As conservation organizations and governments around the globe grapple with the devastating effects of climate change and overexploitation, the legal battle fought over the critically endangered North Atlantic right whale (Eubalaena glacialis), one of the world’s most endangered large whale species, may provide insights into how litigation can help—or hinder—efforts to save species from extinction.

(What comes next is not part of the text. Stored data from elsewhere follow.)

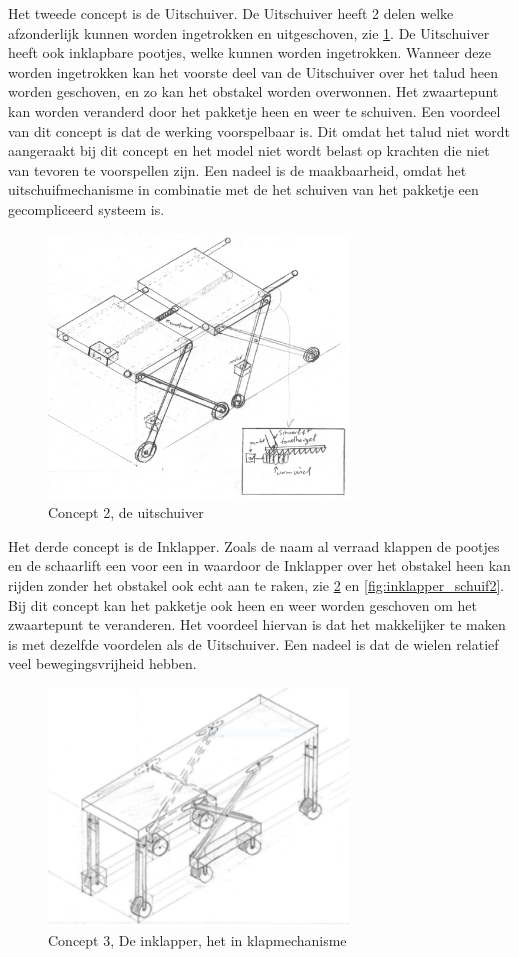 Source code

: Het tweede concept is de Uitschuiver. De Uitschuiver heeft 2 delen welke afzonderlijk kunnen worden ingetrokken en uitgeschoven, zie \cref{fig:isom_uitschuiver2}. De Uitschuiver heeft ook inklapbare pootjes, welke kunnen worden ingetrokken. Wanneer deze worden ingetrokken kan het voorste deel van de Uitschuiver over het talud heen worden geschoven, en zo kan het obstakel worden overwonnen. Het zwaartepunt kan worden veranderd door het pakketje heen en weer te schuiven. Een voordeel van dit concept is dat de werking voorspelbaar is. Dit omdat het talud niet wordt aangeraakt bij dit concept en het model niet wordt belast op krachten die niet van tevoren te voorspellen zijn. Een nadeel is de maakbaarheid, omdat het uitschuifmechanisme in combinatie met de het schuiven van het pakketje een gecompliceerd systeem is.

\begin{figure}[!htp]
    \centering
    \includegraphics[width=80mm]{04_idee_ontwikkeling/isom_uitschuiver.png}
    \caption{Concept 2, de uitschuiver}
    \label{fig:isom_uitschuiver2}
\end{figure}

Het derde concept is de Inklapper. Zoals de naam al verraad klappen de pootjes en de schaarlift een voor een in waardoor de Inklapper over het obstakel heen kan rijden zonder het obstakel ook echt aan te raken, zie \cref{fig:inklapper2} en \cref{fig:inklapper_schuif2}. Bij dit concept kan het pakketje ook heen en weer worden geschoven om het zwaartepunt te veranderen. Het voordeel hiervan is dat het makkelijker te maken is met dezelfde voordelen als de Uitschuiver. Een nadeel is dat de wielen relatief veel bewegingsvrijheid hebben. 

\begin{figure}[H]
    \centering
    \includegraphics[width = 80mm]{Foto_inklapper.PNG}
    \caption{Concept 3, De inklapper, het in klapmechanisme}
    \label{fig:inklapper2}
\end{figure}

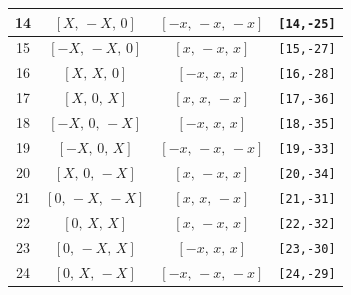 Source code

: \documentclass[fleqn,8pt]{jsarticle}
\begin{document}
\begin{longtable}{cccc}
14 & $\left[ X,\, - X,\, 0 \right]$ & $\left[ - x,\, - x,\, - x \right]$ & {\tt [14,-25]} \\ \hline
15 & $\left[ - X,\, - X,\, 0 \right]$ & $\left[ x,\, - x,\, x \right]$ & {\tt [15,-27]} \\ \hline
16 & $\left[ X,\, X,\, 0 \right]$ & $\left[ - x,\, x,\, x \right]$ & {\tt [16,-28]} \\ \hline
17 & $\left[ X,\, 0,\, X \right]$ & $\left[ x,\, x,\, - x \right]$ & {\tt [17,-36]} \\ \hline
18 & $\left[ - X,\, 0,\, - X \right]$ & $\left[ - x,\, x,\, x \right]$ & {\tt [18,-35]} \\ \hline
19 & $\left[ - X,\, 0,\, X \right]$ & $\left[ - x,\, - x,\, - x \right]$ & {\tt [19,-33]} \\ \hline
20 & $\left[ X,\, 0,\, - X \right]$ & $\left[ x,\, - x,\, x \right]$ & {\tt [20,-34]} \\ \hline
21 & $\left[ 0,\, - X,\, - X \right]$ & $\left[ x,\, x,\, - x \right]$ & {\tt [21,-31]} \\ \hline
22 & $\left[ 0,\, X,\, X \right]$ & $\left[ x,\, - x,\, x \right]$ & {\tt [22,-32]} \\ \hline
23 & $\left[ 0,\, - X,\, X \right]$ & $\left[ - x,\, x,\, x \right]$ & {\tt [23,-30]} \\ \hline
24 & $\left[ 0,\, X,\, - X \right]$ & $\left[ - x,\, - x,\, - x \right]$ & {\tt [24,-29]} \\
\end{longtable}
\renewcommand{\arraystretch}{1.2}
\end{document}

In October 2021, scientists estimated there were only 336 individuals left; the lowest number in nearly 20 years. With pre-exploitation numbers in the thousands, the whales were hunted to the brink of extinction by the turn of the twentieth century due to their high blubber content, which yielded large quantities of valuable oil. These 336 remaining right whales migrate between feeding grounds in the Labrador Sea and their calving grounds off the coasts of Georgia and Florida. In the eastern North Atlantic, the right whales’ total population is so low, many scientists believe them to be already “functionally extinct.”

The problem

Simply put, humans are the problem. One study found that between 1970 and 2006, almost half (48 percent) of the 73 documented deaths of the North Atlantic Right Whale were human caused. While whaling is no longer a threat, ship strikes and entanglement in fixed fishing gear represent the right whales’ greatest threats to recovery. In 2019, the National Marine Fisheries Service (NMFS) found that “for the period 2012 through 2016, the minimum rate of annual-human caused mortality and serious injury to right whales averaged 5.56 per year. Further, the right whales’ small population size and low annual reproductive rate suggests that human sources of mortality have a greater effect relative to population growth rates than for other whales.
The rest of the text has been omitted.